The 2008 movie Me and Orson Welles, based on a book of the same name by Robert Kaplow, is a fictional story centred around Orson Welles' famous 1937 production of Julius Caesar at the Mercury Theatre. British actor Christian McKay is cast as Welles, and co-stars with Zac Efron and Claire Danes.
The 2012 Italian drama film Caesar Must Die, directed by Paolo and Vittorio Taviani, follows convicts in their rehearsals ahead of a prison performance of Julius Caesar.
In the Ray Bradbury book Fahrenheit 451, some of the character Beatty's last words are "There is no terror, Cassius, in your threats, for I am armed so strong in honesty that they pass me as an idle wind, which I respect not!"
The play's line "the fault, dear Brutus, is not in our stars, but in ourselves", spoken by Cassius in Act I, scene 2, is often referenced in popular culture. The line gave its name to the J.M. Barrie play Dear Brutus, and also gave its name to the best selling young adult novel The Fault in Our Stars by John Green and its film adaptation. The same line was quoted in Edward R. Murrow's epilogue of his famous 1954 See It Now documentary broadcast concerning Senator Joseph R. McCarthy. This speech and the line were recreated in the 2005 film Good Night, and Good Luck. It was also quoted by George Clooney's character in the Coen brothers film Intolerable Cruelty.
The line "And therefore think him as a serpent's egg / Which hatch'd, would, as his kind grow mischievous; And kill him in the shell" spoken by Brutus in Act II, Scene 1, is referenced in the Dead Kennedys song "California Über Alles".
The titles of Agatha Christie novel Taken at the Flood, titled There is a Tide in its American edition, refer to an iconic line of Brutus: "There is a tide in the affairs of men, which, taken at the flood, leads on to fortune.".
Film and television adaptations
Julius Caesar has been adapted to a number of film productions, including:- Julius Caesar, produced by J. Stuart Blackton and directed by William V. Ranous, who also played Antony.
- Julius Caesar, directed by David Bradley, who played Brutus; Charlton Heston played Antony and Harold Tasker played Caesar.
- Julius Caesar, directed by Joseph L. Mankiewicz and produced by John Houseman; starring James Mason as Brutus, Marlon Brando as Antony and Louis Calhern as Caesar.
- An Honourable Murder, directed by Godfrey Grayson; depicted the play in a modern business setting.
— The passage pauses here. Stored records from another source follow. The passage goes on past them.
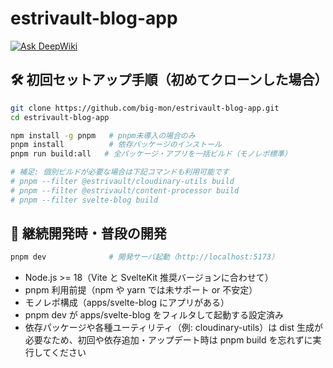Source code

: # estrivault-blog-app

[![Ask DeepWiki](https://deepwiki.com/badge.svg)](https://deepwiki.com/big-mon/estrivault-blog-app)

## 🛠 初回セットアップ手順（初めてクローンした場合）

```bash
git clone https://github.com/big-mon/estrivault-blog-app.git
cd estrivault-blog-app

npm install -g pnpm   # pnpm未導入の場合のみ
pnpm install          # 依存パッケージのインストール
pnpm run build:all   # 全パッケージ・アプリを一括ビルド（モノレポ標準）

# 補足: 個別ビルドが必要な場合は下記コマンドも利用可能です
# pnpm --filter @estrivault/cloudinary-utils build
# pnpm --filter @estrivault/content-processor build
# pnpm --filter svelte-blog build

```

## 🔄 継続開発時・普段の開発

```bash
pnpm dev              # 開発サーバ起動（http://localhost:5173）
```

- Node.js >= 18（Vite と SvelteKit 推奨バージョンに合わせて）
- pnpm 利用前提（npm や yarn では未サポート or 不安定）
- モノレポ構成（apps/svelte-blog にアプリがある）
- pnpm dev が apps/svelte-blog をフィルタして起動する設定済み
- 依存パッケージや各種ユーティリティ（例: cloudinary-utils）は dist 生成が必要なため、初回や依存追加・アップデート時は pnpm build を忘れずに実行してください
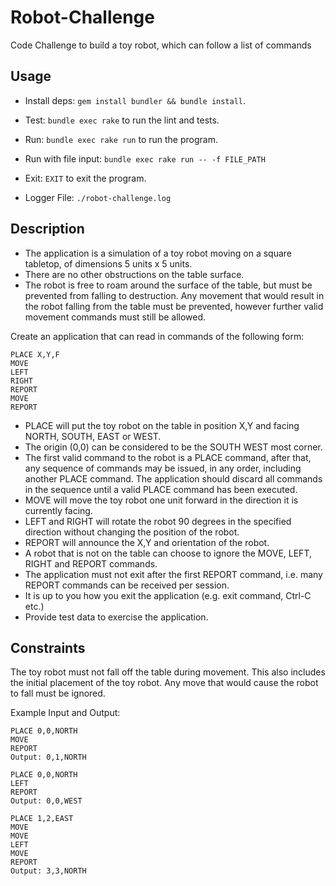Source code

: # Robot-Challenge

Code Challenge to build a toy robot, which can follow a list of commands


## Usage

- Install deps: `gem install bundler && bundle install`.  

- Test: `bundle exec rake` to run the lint and tests. 

- Run: `bundle exec rake run` to run the program.

- Run with file input: `bundle exec rake run -- -f FILE_PATH` 

- Exit: `EXIT` to exit the program.

- Logger File: `./robot-challenge.log`
## Description

- The application is a simulation of a toy robot moving on a square tabletop, of dimensions 5 units x 5 units.
- There are no other obstructions on the table surface.
- The robot is free to roam around the surface of the table, but must be prevented from falling to destruction. Any movement
  that would result in the robot falling from the table must be prevented, however further valid movement commands must still
  be allowed.

Create an application that can read in commands of the following form:

```plain
PLACE X,Y,F
MOVE
LEFT
RIGHT
REPORT
MOVE
REPORT
```

- PLACE will put the toy robot on the table in position X,Y and facing NORTH, SOUTH, EAST or WEST.
- The origin (0,0) can be considered to be the SOUTH WEST most corner.
- The first valid command to the robot is a PLACE command, after that, any sequence of commands may be issued, in any order, including another PLACE command. The application should discard all commands in the sequence until a valid PLACE command has been executed.
- MOVE will move the toy robot one unit forward in the direction it is currently facing.
- LEFT and RIGHT will rotate the robot 90 degrees in the specified direction without changing the position of the robot.
- REPORT will announce the X,Y and orientation of the robot.
- A robot that is not on the table can choose to ignore the MOVE, LEFT, RIGHT and REPORT commands.
- The application must not exit after the first REPORT command, i.e. many REPORT commands can be received per session.
- It is up to you how you exit the application (e.g. exit command, Ctrl-C etc.)
- Provide test data to exercise the application.

## Constraints

The toy robot must not fall off the table during movement. This also includes the initial placement of the toy robot.
Any move that would cause the robot to fall must be ignored.

Example Input and Output:

```plain
PLACE 0,0,NORTH
MOVE
REPORT
Output: 0,1,NORTH
```

```plain
PLACE 0,0,NORTH
LEFT
REPORT
Output: 0,0,WEST
```

```plain
PLACE 1,2,EAST
MOVE
MOVE
LEFT
MOVE
REPORT
Output: 3,3,NORTH
```
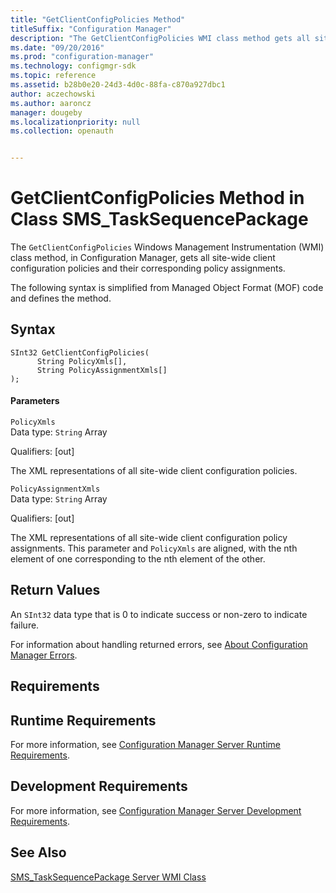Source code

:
 ```yaml
---
title: "GetClientConfigPolicies Method"
titleSuffix: "Configuration Manager"
description: "The GetClientConfigPolicies WMI class method gets all site-wide client configuration policies and their corresponding policy assignments."
ms.date: "09/20/2016"
ms.prod: "configuration-manager"
ms.technology: configmgr-sdk
ms.topic: reference
ms.assetid: b28b0e20-24d3-4d0c-88fa-c870a927dbc1
author: aczechowski
ms.author: aaroncz
manager: dougeby
ms.localizationpriority: null
ms.collection: openauth


---
```

# GetClientConfigPolicies Method in Class SMS_TaskSequencePackage
The `GetClientConfigPolicies` Windows Management Instrumentation (WMI) class method, in Configuration Manager, gets all site-wide client configuration policies and their corresponding policy assignments.  

 The following syntax is simplified from Managed Object Format (MOF) code and defines the method.  

## Syntax  

```  
SInt32 GetClientConfigPolicies(  
      String PolicyXmls[],  
      String PolicyAssignmentXmls[]  
);  
```  

#### Parameters  
 `PolicyXmls`  
 Data type: `String` Array  

 Qualifiers: [out]  

 The XML representations of all site-wide client configuration policies.  

 `PolicyAssignmentXmls`  
 Data type: `String` Array  

 Qualifiers: [out]  

 The XML representations of all site-wide client configuration policy assignments. This parameter and `PolicyXmls` are aligned, with the nth element of one corresponding to the nth element of the other.  

## Return Values  
 An `SInt32` data type that is 0 to indicate success or non-zero to indicate failure.  

 For information about handling returned errors, see [About Configuration Manager Errors](../../../develop/core/understand/about-configuration-manager-errors.md).  

## Requirements  

## Runtime Requirements  
 For more information, see [Configuration Manager Server Runtime Requirements](../../../develop/core/reqs/server-runtime-requirements.md).  

## Development Requirements  
 For more information, see [Configuration Manager Server Development Requirements](../../../develop/core/reqs/server-development-requirements.md).  

## See Also  
 [SMS_TaskSequencePackage Server WMI Class](../../../develop/reference/osd/sms_tasksequencepackage-server-wmi-class.md)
- The Spread of the Eagle, a 1963 BBC series comprising Coriolanus, Julius Caesar, and Antony & Cleopatra.
- Julius Caesar, directed by Stuart Burge, produced by Peter Snell, starring Jason Robards as Brutus, Charlton Heston as Antony and John Gielgud as Caesar.
- Heil Caesar, a three-part television play written by John Griffith Bowen that was "a modern-dress modern-dialogue rewrite of the play, updated to an unnamed present-day regime that's about to switch from democracy to dictatorship unless Brutus and his conspirators act to prevent it." It was intended as an introduction to Shakespeare's play for schoolchildren, but it proved good enough to be shown on adult television, and a stage version was later produced. The British Universities Film & Video Council database states that the work "transforms the play into a modern political conspiracy thriller with modern dialogue and many strong allusions to political events in the early 1970."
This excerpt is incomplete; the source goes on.